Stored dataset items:
--- START ---
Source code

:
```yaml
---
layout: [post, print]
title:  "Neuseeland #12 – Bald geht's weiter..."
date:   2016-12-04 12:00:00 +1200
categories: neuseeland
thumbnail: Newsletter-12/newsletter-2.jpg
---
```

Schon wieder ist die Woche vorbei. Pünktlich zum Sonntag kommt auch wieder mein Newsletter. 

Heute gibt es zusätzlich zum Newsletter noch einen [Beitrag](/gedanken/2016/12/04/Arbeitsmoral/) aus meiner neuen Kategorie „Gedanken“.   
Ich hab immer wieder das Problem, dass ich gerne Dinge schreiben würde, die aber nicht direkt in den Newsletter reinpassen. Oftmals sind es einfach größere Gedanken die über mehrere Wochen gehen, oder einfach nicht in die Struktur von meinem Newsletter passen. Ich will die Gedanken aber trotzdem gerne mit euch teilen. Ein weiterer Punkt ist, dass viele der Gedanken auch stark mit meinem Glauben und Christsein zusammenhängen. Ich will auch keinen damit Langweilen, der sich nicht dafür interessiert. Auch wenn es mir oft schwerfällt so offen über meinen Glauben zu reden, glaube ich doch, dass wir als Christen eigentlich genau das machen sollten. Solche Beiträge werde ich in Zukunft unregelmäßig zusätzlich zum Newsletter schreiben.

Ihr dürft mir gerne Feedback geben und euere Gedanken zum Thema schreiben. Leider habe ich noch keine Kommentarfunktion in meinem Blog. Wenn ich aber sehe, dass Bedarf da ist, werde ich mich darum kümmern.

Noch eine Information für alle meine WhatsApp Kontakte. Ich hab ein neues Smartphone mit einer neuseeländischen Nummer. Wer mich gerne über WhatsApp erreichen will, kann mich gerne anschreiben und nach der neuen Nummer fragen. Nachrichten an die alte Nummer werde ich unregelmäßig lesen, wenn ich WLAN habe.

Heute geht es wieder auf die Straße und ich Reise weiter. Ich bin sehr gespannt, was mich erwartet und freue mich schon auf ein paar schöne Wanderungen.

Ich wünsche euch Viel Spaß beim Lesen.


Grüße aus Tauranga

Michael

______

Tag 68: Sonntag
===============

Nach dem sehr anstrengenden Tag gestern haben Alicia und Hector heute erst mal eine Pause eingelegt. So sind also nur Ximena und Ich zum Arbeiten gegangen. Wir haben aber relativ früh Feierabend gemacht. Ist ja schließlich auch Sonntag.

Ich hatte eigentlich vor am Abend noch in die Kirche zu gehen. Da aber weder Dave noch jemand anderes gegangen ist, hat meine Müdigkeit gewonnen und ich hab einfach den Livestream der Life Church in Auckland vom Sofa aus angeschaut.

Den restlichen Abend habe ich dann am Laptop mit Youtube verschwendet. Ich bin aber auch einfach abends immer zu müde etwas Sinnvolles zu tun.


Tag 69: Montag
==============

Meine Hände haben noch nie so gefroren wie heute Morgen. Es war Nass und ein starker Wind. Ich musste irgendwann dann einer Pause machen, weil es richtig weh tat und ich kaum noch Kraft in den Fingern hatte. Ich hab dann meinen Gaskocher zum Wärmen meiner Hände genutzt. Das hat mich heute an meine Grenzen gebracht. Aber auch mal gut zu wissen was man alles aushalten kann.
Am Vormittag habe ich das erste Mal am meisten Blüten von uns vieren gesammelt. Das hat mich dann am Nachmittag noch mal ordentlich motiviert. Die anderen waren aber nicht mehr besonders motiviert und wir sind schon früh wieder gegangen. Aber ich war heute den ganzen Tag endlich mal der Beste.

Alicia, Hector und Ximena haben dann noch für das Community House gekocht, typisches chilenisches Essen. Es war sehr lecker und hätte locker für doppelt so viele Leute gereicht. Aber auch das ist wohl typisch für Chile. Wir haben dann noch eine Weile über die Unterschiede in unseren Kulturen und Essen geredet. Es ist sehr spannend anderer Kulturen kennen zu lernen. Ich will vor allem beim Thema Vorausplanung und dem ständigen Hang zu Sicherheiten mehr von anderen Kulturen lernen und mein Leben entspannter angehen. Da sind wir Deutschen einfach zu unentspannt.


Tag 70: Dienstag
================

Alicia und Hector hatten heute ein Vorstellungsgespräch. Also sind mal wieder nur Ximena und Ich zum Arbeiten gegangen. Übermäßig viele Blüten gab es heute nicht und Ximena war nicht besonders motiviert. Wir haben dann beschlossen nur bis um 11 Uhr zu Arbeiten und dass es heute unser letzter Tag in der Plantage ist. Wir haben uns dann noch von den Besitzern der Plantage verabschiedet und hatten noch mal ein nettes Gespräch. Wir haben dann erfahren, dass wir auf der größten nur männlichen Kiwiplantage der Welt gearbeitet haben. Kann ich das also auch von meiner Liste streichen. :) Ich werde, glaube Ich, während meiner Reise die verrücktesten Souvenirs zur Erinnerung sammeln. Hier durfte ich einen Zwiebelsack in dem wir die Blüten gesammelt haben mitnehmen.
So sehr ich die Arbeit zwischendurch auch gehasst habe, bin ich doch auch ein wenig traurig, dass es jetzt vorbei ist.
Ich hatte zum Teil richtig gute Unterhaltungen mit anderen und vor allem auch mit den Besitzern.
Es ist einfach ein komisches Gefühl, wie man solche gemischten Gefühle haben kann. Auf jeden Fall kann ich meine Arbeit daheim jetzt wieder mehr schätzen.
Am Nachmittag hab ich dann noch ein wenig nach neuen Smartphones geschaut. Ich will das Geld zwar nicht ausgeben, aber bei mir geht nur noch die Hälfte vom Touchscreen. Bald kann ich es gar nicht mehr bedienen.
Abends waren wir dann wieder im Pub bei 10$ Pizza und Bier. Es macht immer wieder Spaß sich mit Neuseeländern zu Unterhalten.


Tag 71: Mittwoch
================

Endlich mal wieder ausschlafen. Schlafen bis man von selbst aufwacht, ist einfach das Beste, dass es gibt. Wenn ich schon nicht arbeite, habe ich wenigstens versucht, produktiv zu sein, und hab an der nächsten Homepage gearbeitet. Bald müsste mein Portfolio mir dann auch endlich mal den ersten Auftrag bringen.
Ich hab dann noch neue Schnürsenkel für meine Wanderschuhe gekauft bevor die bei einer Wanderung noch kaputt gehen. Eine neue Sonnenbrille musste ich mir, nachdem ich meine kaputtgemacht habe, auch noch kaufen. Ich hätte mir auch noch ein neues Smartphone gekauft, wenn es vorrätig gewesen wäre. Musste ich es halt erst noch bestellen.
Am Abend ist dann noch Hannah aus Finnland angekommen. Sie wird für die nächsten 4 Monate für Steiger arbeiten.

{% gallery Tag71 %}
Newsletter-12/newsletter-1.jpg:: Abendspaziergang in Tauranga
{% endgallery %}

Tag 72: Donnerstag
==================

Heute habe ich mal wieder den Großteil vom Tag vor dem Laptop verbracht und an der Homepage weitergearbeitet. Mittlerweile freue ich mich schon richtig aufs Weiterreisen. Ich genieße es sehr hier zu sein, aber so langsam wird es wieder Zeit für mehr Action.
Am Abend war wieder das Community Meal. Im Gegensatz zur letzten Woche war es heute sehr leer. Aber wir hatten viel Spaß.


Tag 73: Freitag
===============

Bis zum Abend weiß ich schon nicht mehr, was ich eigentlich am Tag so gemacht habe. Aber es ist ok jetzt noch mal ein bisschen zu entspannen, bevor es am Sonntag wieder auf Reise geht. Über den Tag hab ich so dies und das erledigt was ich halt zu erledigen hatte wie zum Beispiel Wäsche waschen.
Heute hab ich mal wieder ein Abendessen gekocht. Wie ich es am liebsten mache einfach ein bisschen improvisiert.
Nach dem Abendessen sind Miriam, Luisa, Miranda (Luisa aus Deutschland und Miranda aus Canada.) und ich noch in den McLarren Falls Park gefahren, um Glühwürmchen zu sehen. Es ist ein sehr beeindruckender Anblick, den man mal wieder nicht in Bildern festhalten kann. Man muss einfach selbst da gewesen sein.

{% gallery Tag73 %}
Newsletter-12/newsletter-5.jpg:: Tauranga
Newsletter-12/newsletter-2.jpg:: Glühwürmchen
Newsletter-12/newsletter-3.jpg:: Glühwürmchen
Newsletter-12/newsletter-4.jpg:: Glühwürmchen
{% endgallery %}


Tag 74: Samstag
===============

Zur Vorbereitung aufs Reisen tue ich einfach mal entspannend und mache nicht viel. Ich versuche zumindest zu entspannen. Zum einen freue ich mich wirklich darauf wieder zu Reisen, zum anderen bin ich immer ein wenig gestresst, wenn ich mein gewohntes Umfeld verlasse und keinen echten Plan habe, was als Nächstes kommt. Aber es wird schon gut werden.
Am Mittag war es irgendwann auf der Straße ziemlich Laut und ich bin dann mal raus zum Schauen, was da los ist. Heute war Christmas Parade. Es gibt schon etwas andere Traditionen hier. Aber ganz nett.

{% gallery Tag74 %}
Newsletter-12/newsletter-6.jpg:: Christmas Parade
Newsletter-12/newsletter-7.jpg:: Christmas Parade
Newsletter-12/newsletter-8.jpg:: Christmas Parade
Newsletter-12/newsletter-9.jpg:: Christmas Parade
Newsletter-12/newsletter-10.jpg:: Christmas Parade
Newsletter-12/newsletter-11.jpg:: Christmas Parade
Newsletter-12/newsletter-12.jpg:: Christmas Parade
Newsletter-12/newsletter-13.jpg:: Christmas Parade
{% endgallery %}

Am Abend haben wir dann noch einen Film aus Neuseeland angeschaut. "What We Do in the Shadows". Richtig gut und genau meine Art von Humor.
--- END ---
Activity:
Count, in the data above, the lines that hold "jetzt". Return only that count.

Your response:
3